##### Exercise materials #####
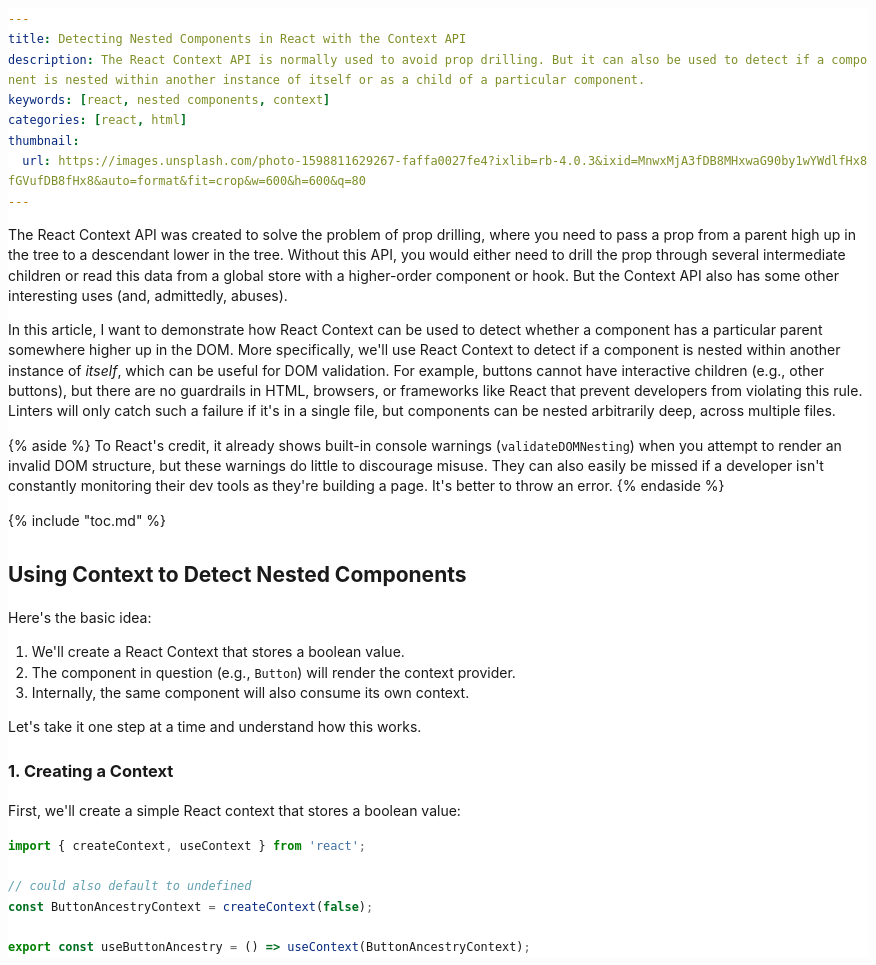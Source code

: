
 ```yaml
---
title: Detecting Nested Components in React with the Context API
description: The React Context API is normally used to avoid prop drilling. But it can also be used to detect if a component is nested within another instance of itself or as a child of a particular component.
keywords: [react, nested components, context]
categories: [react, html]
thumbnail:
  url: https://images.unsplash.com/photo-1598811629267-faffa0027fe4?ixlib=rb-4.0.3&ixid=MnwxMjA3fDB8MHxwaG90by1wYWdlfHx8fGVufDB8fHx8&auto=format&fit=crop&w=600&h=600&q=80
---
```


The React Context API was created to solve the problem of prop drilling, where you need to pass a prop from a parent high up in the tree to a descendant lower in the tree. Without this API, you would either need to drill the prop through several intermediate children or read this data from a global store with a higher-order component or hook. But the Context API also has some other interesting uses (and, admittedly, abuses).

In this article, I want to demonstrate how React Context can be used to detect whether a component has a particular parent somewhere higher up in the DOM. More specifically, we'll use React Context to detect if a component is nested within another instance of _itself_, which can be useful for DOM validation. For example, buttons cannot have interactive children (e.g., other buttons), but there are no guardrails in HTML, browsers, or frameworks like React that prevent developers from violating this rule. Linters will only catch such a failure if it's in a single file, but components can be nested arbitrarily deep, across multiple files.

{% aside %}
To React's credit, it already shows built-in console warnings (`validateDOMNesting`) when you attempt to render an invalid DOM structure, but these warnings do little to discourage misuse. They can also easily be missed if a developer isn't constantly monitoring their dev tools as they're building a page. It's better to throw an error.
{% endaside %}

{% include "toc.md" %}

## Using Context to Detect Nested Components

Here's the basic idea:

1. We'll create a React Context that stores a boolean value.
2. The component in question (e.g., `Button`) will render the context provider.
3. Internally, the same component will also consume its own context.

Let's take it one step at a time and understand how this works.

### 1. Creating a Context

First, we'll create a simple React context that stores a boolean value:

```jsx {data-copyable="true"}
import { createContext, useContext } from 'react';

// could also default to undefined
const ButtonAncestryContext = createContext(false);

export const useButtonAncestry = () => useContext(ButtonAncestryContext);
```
#####
- [Directions for this task]: Every entry, word for word, should be given again; the pictures are not part of the copy.

- [Solution below]:
Source code

:
 ```yaml
---
title: Detecting Nested Components in React with the Context API
description: The React Context API is normally used to avoid prop drilling. But it can also be used to detect if a component is nested within another instance of itself or as a child of a particular component.
keywords: [react, nested components, context]
categories: [react, html]
thumbnail:
  url: https://images.unsplash.com/photo-1598811629267-faffa0027fe4?ixlib=rb-4.0.3&ixid=MnwxMjA3fDB8MHxwaG90by1wYWdlfHx8fGVufDB8fHx8&auto=format&fit=crop&w=600&h=600&q=80
---
```


The React Context API was created to solve the problem of prop drilling, where you need to pass a prop from a parent high up in the tree to a descendant lower in the tree. Without this API, you would either need to drill the prop through several intermediate children or read this data from a global store with a higher-order component or hook. But the Context API also has some other interesting uses (and, admittedly, abuses).

In this article, I want to demonstrate how React Context can be used to detect whether a component has a particular parent somewhere higher up in the DOM. More specifically, we'll use React Context to detect if a component is nested within another instance of _itself_, which can be useful for DOM validation. For example, buttons cannot have interactive children (e.g., other buttons), but there are no guardrails in HTML, browsers, or frameworks like React that prevent developers from violating this rule. Linters will only catch such a failure if it's in a single file, but components can be nested arbitrarily deep, across multiple files.

{% aside %}
To React's credit, it already shows built-in console warnings (`validateDOMNesting`) when you attempt to render an invalid DOM structure, but these warnings do little to discourage misuse. They can also easily be missed if a developer isn't constantly monitoring their dev tools as they're building a page. It's better to throw an error.
{% endaside %}

{% include "toc.md" %}

## Using Context to Detect Nested Components

Here's the basic idea:

1. We'll create a React Context that stores a boolean value.
2. The component in question (e.g., `Button`) will render the context provider.
3. Internally, the same component will also consume its own context.

Let's take it one step at a time and understand how this works.

### 1. Creating a Context

First, we'll create a simple React context that stores a boolean value:

```jsx {data-copyable="true"}
import { createContext, useContext } from 'react';

// could also default to undefined
const ButtonAncestryContext = createContext(false);

export const useButtonAncestry = () => useContext(ButtonAncestryContext);
```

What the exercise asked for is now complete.